Washington Post Article: Big Food and Internet Influencers - Disturbing


#21

While actually nope, surely many of us experienced that eating X is what makes us a slave or an obsessed one… Going low-carb was so liberating… And I had to sacrifice nothing! At least I didn’t feel it. It was pure win back then (keto and carnivore was more challenging, low-carb was very easy). Well I had my occasional off days. I knew how to make it easy. But I almost never left low-carb, I still had so much carbs there that I didn’t need more (but there is temptation, nostalgy and whatnot sometimes). It was quite great, without high-carb I didn’t want much carbs. Keto was harder but carnivore was easier again… I just had to take a break from the influencer carbs and things automatically got better for a while.
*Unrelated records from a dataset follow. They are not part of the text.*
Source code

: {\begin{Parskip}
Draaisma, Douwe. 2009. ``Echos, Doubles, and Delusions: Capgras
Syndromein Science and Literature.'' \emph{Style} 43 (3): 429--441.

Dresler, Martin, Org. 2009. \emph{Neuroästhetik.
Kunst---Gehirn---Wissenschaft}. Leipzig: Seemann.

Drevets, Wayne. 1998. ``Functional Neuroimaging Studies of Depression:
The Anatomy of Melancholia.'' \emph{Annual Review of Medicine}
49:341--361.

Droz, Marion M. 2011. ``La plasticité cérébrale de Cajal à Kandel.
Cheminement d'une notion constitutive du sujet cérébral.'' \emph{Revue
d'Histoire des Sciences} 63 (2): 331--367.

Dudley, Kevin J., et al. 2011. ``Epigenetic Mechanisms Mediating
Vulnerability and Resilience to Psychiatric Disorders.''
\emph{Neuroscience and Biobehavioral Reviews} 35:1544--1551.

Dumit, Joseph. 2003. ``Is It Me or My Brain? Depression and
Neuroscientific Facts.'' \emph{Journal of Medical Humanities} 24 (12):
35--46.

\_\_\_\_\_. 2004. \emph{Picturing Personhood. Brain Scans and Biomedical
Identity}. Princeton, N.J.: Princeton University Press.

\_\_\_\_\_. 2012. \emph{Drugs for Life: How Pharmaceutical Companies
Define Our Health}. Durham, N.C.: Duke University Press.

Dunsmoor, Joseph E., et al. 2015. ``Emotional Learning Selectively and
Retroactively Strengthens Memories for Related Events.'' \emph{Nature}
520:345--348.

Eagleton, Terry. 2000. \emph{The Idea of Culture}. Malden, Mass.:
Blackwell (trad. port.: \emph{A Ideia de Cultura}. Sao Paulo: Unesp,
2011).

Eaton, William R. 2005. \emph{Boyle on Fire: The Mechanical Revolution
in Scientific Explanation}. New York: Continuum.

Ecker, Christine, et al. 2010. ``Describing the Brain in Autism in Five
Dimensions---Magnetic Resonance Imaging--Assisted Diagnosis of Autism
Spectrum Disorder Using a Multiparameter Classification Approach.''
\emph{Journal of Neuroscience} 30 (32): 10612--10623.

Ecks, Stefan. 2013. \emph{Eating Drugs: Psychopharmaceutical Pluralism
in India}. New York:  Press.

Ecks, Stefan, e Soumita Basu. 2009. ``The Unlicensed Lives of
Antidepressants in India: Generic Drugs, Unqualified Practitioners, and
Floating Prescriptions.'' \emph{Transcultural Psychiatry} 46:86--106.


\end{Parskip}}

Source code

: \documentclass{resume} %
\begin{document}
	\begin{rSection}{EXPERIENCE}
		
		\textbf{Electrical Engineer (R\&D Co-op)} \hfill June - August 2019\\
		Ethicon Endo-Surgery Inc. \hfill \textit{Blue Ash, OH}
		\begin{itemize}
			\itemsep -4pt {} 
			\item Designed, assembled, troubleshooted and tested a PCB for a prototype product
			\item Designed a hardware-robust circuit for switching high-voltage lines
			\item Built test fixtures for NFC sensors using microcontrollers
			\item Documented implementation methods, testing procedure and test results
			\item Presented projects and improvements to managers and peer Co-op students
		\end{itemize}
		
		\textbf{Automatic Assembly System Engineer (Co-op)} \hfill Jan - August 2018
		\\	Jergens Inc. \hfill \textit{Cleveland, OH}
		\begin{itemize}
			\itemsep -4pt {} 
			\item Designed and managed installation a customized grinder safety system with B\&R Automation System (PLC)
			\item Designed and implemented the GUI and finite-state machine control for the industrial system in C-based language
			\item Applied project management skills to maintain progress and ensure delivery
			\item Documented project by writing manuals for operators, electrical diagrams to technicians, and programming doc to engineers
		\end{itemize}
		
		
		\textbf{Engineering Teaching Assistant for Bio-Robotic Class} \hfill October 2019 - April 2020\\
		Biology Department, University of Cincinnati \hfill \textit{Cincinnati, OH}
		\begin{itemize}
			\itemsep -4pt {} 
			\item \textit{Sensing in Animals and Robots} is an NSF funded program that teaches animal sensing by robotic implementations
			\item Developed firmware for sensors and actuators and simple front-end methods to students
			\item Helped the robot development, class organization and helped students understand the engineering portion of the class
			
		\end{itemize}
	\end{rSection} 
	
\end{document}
And people who would enjoy low-carb never will give it a try because people talk BS… That’s quite sad. I would love if the idea came earlier to me. And we didn’t have these shaming things when I was little, just everyone ate HCHF and sunflower oil. There was nothing else to be seen. I had no idea there is something else out there for a long while. Even when I have read about keto, that was just that old thing for kids with epilepsy. But when I tried out low-carb, there was no way back :smiley: It’s not easy and great since day #1 for everyone but it is for some but no one will figure it out if it’s worth it if they deny every possibility to just TRY…
And we can’t know without trying. I couldn’t guess how I will feel without the influence of my old carbs. It’s very different without them.


#22

I agree with you, there are definitely frankenfoods but that is not my problem and I don’t think it has ever been. I think the article does focus more on the frankenfoods but I do think there is a larger issue. Believing that weight is in the control of the average person who is not aware of the effects of high carb foods. It is not. Even for people who are skinny, they have trouble gaining.
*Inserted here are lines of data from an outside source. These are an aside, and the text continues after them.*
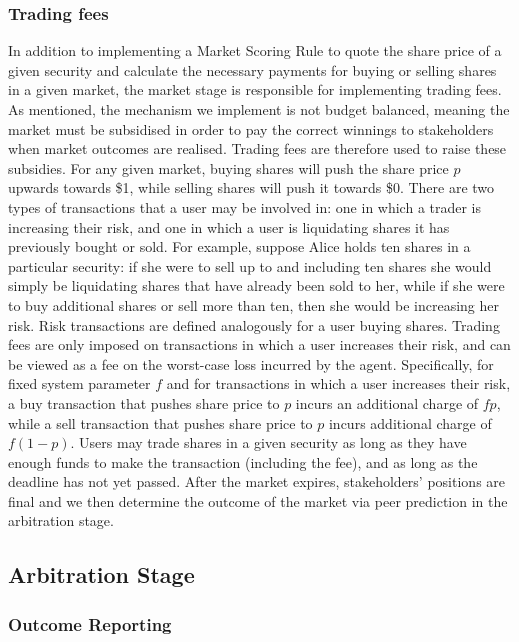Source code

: \subsubsection{Trading fees}

In addition to implementing a Market Scoring Rule to quote the share price of a
given security and calculate the necessary payments for buying or selling
shares in a given market, the market stage is responsible for implementing
trading fees. As mentioned, the mechanism we implement is not budget balanced,
meaning the market must be subsidised in order to pay the correct winnings to
stakeholders when market outcomes are realised. Trading fees are therefore used
to raise these subsidies. For any given market, buying shares will push the
share price $p$ upwards towards \$1, while selling shares will push it towards
\$0. There are two types of transactions that a user may be involved in: one in
which a trader is increasing their risk, and one in which a user is liquidating
shares it has previously bought or sold. For example, suppose Alice holds ten
shares in a particular security: if she were to sell up to and including ten
shares she would simply be liquidating shares that have already been sold to
her, while if she were to buy additional shares or sell more than ten, then she
would be increasing her risk. Risk transactions are defined analogously for a
user buying shares. Trading fees are only imposed on transactions in which a
user increases their risk, and can be viewed as a fee on the worst-case loss
incurred by the agent. Specifically, for fixed system parameter $f$ and for
transactions in which a user increases their risk, a buy transaction that
pushes share price to $p$ incurs an additional charge of $fp$, while a sell
transaction that pushes share price to $p$ incurs additional charge of
$f(1-p)$. Users may trade shares in a given security as long as they have
enough funds to make the transaction (including the fee), and as long as the
deadline has not yet passed. After the market expires, stakeholders' positions
are final and we then determine the outcome of the market via peer prediction
in the arbitration stage.

\subsection{Arbitration Stage}

\subsubsection{Outcome Reporting}

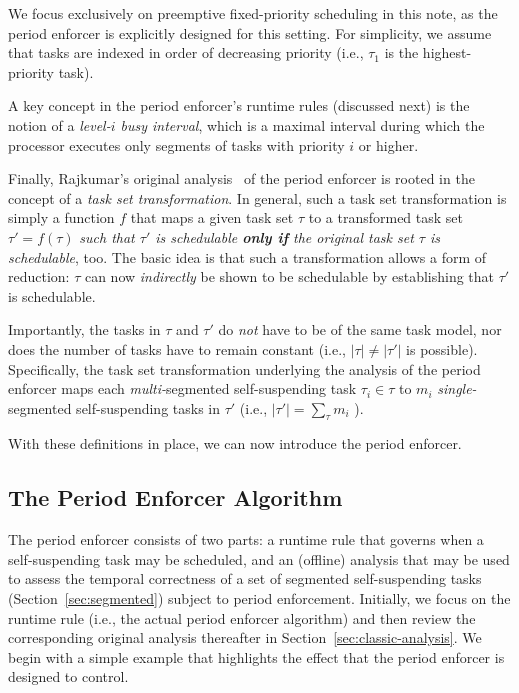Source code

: We focus exclusively on preemptive fixed-priority scheduling in this note, as the period enforcer is explicitly designed for this setting. For simplicity, we assume that tasks are indexed in order of decreasing priority (i.e., $\tau_1$ is the highest-priority task). 

A key concept in the period enforcer's runtime rules (discussed next) is the notion of a \emph{level-$i$ busy interval}, which is a maximal interval during which  the processor executes only segments of tasks with priority $i$ or higher.

Finally, Rajkumar's original analysis~\cite{Raj:suspension1991} of the period enforcer is rooted in the concept of a \emph{task set transformation}. In general, such a task set transformation is simply a function $f$ that maps a given task set $\tau$ to a transformed task set $\tau' = f(\tau)$ \emph{such that $\tau'$ is schedulable \textbf{only if} the original task set $\tau$ is schedulable}, too. The basic idea is that such a transformation allows a form of reduction: $\tau$ can now \emph{indirectly} be shown to be schedulable by establishing that $\tau'$ is schedulable.

Importantly, the tasks in $\tau$ and $\tau'$ do \emph{not} have to be of the same task model, nor does the number of tasks have to remain constant (i.e.,  $|\tau| \neq |\tau'|$ is possible). Specifically, the task set transformation underlying the analysis of the period enforcer maps each \emph{multi-}segmented self-suspending task $\tau_i \in \tau$  to $m_i$ \emph{single-}segmented self-suspending tasks in $\tau'$ (i.e., $|\tau'| = \sum_{\tau} m_i$ ).

With these definitions in place, we can now introduce the period enforcer. 



\subsection{The Period Enforcer Algorithm}
\label{sec:pe}

The period enforcer consists of two parts: a runtime rule that governs when a self-suspending task may be scheduled, and an (offline) analysis that may be used to assess the temporal correctness of a set of segmented self-suspending tasks (Section~\ref{sec:segmented}) subject to period enforcement. Initially, we focus on the runtime rule (i.e., the actual period enforcer algorithm) and then review the corresponding original analysis thereafter in Section~\ref{sec:classic-analysis}.  We begin with a simple example that highlights the effect that the period enforcer is designed to control.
Yes there are people who are naturally thin, either because they love exercise, fidget a lot, have a wasteful metabolism, have a good off switch in their bodies (which no one knows where that is kept, whether it is GLP1, Leptin, insulin sensitive), I have no idea why and sadly neither do the experts in my opinion. Some are naturally heavier. I have a friend with one thin parent and one parent who is not. She was heavy from the time she was two. It was not what her parents fed her, her brothers were thin and normal weight (2 brothers), although until she did IF she always craved more food than the average person except when she was pregnant where suddenly food was not too interesting. We still tease her about how she brought home one Greek salad for three people for dinner

Although I have never taken Ozempic, I experienced the off switch with my pregnancies too. Other than the first (where I was normal and was a reasonable weight before pregnancy), my other pregnancies I would literally forget to eat if I was busy. If I went out I would forget to order dessert! With one pregnancy I weighed 20 lbs less after, then proceeded to gain it back with friends while I was home.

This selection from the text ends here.